Podcast Banner

Podcasts

Paul, Weiss Waking Up With AI

The Increasing Importance of Knowing Your Model’s Provenance

In this episode of “Paul, Weiss Waking Up With AI,” Katherine Forrest explores the importance of understanding AI model provenance—where models come from, how they're built and why tracking their history is essential for safety, liability and regulatory compliance, especially as agentic AI systems become more prevalent.

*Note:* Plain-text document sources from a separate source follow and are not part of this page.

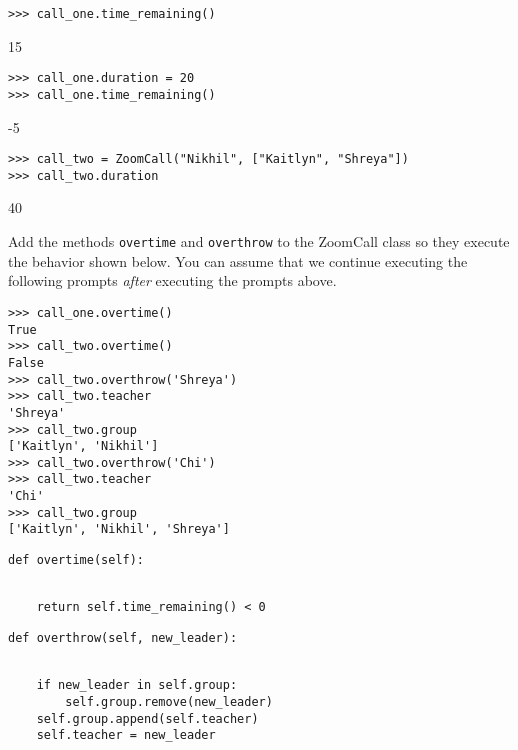 \begin{blocksection}
\begin{lstlisting}
>>> call_one.time_remaining()
\end{lstlisting}
\begin{solution}[.2in]
15
\end{solution}

\begin{lstlisting}
>>> call_one.duration = 20
>>> call_one.time_remaining()
\end{lstlisting}
\begin{solution}[.2in]
-5
\end{solution}

\begin{lstlisting}
>>> call_two = ZoomCall("Nikhil", ["Kaitlyn", "Shreya"])
>>> call_two.duration
\end{lstlisting}
\begin{solution}[.2in]
40
\end{solution}
\end{blocksection}

\question Add the methods \lstinline$overtime$ and \lstinline$overthrow$ to the ZoomCall class so they execute the behavior shown below. You can assume that we continue executing the following prompts \emph{after} executing the prompts above.

\begin{blocksection}
\begin{lstlisting}
>>> call_one.overtime()
True
>>> call_two.overtime()
False
>>> call_two.overthrow('Shreya')
>>> call_two.teacher
'Shreya'
>>> call_two.group
['Kaitlyn', 'Nikhil']
>>> call_two.overthrow('Chi')
>>> call_two.teacher
'Chi'
>>> call_two.group
['Kaitlyn', 'Nikhil', 'Shreya']
\end{lstlisting}
\end{blocksection}

\begin{lstlisting}
def overtime(self):
    
\end{lstlisting}

\begin{solution}[.5in]
\begin{lstlisting}
    return self.time_remaining() < 0
\end{lstlisting}
\end{solution}

\begin{lstlisting}
def overthrow(self, new_leader):
    
\end{lstlisting}

\begin{solution}[1.5in]
\begin{lstlisting}
    if new_leader in self.group:
        self.group.remove(new_leader)
    self.group.append(self.teacher)
    self.teacher = new_leader
\end{lstlisting}
\end{solution}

Stream here or subscribe on your
preferred podcast app:

Episode Transcript

Katherine Forrest: Hello, everyone, and welcome back to “Paul, Weiss Waking Up With AI.” I’m Katherine Forrest and we don’t have Anna Gressel with us today, so you’re going to have to again just suffer with me. But she’ll be back. She’s coming back. She’s just got some things that she’s taking care of and we’ll have her back very soon and that’ll make things even more exciting. But in the meantime, what you’ve got—and you folks, you know, you’re sort of just listening to me, you can’t actually see it—but my background is now no longer Maine. I’m actually in Woodstock, New York, which is my sort of non-Maine, non-New York City place that I go. So I’m here often when I’m recording. And so that’s where I am. So you’ve got me in Woodstock, New York, and so I am still enjoying coffee, although not the incredible coffee that they have in Maine.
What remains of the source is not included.